Diabetic Kidney Disease: Pathophysiology and Therapeutic Targets

Abstract

Diabetes is a worldwide epidemic that has led to a rise in diabetic kidney disease (DKD). Over the past two decades, there has been significant clarification of the various pathways implicated in the pathogenesis of DKD. Nonetheless, very little has changed in the way clinicians manage patients with this disorder. Indeed, treatment is primarily centered on controlling hyperglycemia and hypertension and inhibiting the renin-angiotensin system.

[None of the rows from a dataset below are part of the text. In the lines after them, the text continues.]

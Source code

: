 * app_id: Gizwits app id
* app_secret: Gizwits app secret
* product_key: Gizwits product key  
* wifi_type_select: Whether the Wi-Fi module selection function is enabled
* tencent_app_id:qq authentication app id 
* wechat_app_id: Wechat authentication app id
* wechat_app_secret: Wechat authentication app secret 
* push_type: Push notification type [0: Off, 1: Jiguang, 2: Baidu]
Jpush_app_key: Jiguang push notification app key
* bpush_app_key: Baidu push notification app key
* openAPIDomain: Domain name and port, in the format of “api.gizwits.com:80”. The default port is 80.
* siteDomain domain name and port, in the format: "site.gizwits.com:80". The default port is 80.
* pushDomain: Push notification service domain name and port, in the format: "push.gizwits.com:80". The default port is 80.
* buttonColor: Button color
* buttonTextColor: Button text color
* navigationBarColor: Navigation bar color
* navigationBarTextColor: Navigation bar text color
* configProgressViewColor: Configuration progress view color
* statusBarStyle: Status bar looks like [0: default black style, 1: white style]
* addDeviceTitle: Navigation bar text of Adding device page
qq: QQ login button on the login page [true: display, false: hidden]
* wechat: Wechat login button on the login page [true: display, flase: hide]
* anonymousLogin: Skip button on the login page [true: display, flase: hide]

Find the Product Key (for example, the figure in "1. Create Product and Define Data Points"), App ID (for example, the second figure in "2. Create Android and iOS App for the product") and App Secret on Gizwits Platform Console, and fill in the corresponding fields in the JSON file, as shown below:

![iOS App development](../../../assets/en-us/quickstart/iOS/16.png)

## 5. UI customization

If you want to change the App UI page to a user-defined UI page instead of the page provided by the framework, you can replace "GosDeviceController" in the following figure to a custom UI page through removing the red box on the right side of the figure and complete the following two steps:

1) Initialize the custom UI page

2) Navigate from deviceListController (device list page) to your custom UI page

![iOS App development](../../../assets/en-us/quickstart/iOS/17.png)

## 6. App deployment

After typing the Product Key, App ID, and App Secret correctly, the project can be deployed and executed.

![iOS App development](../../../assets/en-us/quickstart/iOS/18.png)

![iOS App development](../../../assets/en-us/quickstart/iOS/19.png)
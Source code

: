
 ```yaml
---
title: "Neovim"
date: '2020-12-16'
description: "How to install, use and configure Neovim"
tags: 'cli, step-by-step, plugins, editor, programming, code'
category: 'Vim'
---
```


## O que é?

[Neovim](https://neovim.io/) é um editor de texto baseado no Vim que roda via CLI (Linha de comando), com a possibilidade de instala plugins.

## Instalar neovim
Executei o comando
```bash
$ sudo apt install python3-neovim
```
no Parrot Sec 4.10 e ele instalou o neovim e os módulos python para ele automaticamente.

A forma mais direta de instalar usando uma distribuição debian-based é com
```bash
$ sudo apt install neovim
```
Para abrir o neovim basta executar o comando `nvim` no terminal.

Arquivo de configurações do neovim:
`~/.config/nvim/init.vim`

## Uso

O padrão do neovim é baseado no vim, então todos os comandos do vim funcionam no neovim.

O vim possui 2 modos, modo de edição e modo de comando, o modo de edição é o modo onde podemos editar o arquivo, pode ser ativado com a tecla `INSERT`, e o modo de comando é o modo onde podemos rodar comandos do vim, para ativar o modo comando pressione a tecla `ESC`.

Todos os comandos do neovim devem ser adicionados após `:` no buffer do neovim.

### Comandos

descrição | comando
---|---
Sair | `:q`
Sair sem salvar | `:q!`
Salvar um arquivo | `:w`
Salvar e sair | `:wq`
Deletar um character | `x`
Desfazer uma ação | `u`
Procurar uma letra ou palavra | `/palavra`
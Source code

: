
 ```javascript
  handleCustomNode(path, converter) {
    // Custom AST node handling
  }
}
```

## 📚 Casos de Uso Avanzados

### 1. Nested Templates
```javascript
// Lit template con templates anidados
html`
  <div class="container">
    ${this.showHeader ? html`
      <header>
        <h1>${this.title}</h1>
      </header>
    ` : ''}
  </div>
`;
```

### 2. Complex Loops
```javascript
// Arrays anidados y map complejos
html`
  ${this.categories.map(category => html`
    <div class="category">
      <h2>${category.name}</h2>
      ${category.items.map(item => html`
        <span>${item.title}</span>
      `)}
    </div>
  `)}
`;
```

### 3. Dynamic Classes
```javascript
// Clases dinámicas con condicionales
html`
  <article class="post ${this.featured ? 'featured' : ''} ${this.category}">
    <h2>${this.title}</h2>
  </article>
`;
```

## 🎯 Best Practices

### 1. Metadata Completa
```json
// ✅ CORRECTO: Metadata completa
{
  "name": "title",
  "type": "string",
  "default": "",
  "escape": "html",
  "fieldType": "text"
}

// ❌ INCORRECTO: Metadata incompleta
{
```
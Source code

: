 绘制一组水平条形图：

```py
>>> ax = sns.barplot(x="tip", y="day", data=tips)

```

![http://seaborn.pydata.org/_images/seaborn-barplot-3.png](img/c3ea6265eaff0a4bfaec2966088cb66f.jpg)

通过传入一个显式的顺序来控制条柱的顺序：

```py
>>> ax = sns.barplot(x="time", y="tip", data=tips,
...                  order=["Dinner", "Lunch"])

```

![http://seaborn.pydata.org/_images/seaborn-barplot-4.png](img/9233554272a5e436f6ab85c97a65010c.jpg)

The purpose of this review is to describe the current understanding of how the hemodynamic, metabolic, inflammatory, and alternative pathways are all entangled in pathogenesis of DKD and detail the various therapeutic targets that may one day play a role in quelling this epidemic.

Figure 1

(a) Light microscopy with hematoxylin-eosin staining reveals extensive mesangial expansion without marked increase in cellularity. A Kimmelstiel-Wilson (KW) lesion is shown here and refers to the nodular glomerulosclerosis that can be seen in late disease but is not as common as diffuse diabetic glomerulosclerosis. KW lesions are usually spherical and eosinophilic and have a central hypocellular or acellular area. Mesangial expansion and KW lesions are both due to increased extracellular matrix production. (b) Electron microscopy reveals a thickened basement membrane and podocyte foot process effacement.

Figure 2

(a) Glycolysis is the biochemical pathway in which glucose is broken down by cells to make energy. In a normoglycemic environment, that is, in patients without diabetes, glycolysis proceeds down its well described path without shunting into the polyol pathway, hexosamine pathway, or pathways that would lead to AGE production or PKC activation. (b) In a hyperglycemic environment, as would be seen in patients with either type 1 or type 2 diabetes, high glucose conditions lead to activation of excess superoxide which then inhibits the enzyme GADPH. This prevents glycolysis from proceeding down its natural course and creates a backlog of glycolysis precursors. Increased levels of glucose upregulate the polyol pathway whereas increased levels of fructose-6-phosphate upregulate the hexosamine pathway. Increased levels of glyceraldehyde-3-phosphate upregulate both AGE precursors and DAG, the latter being a cofactor for PKC activation.

Figure 3

A schematic summary of the therapeutics that have been identified in the inflammatory pathway. The inflammatory state occurs as a result of hyperglycemia and is seen in patients with both type 1 and 2 diabetes.

Figure 4

A schematic summary of the various therapeutic agents that have been identified in the metabolic and alternative pathways is shown below. As noted in Figure 2(b), a hyperglycemic milieu shunts glucose metabolism away from the classic glycolysis pathway as is typically seen in patients with type 1 and type 2 diabetes. Sodium-glucose cotransport (SLGT2) inhibitors and Sirt1 activators play a role in alternative pathway and are noted in the upper left. SLGT2 inhibitors combat hyperglycemia by inducing glucosuria, whereas Sirt1 activators are thought to upregulate the highly conserved mechanism, autophagy.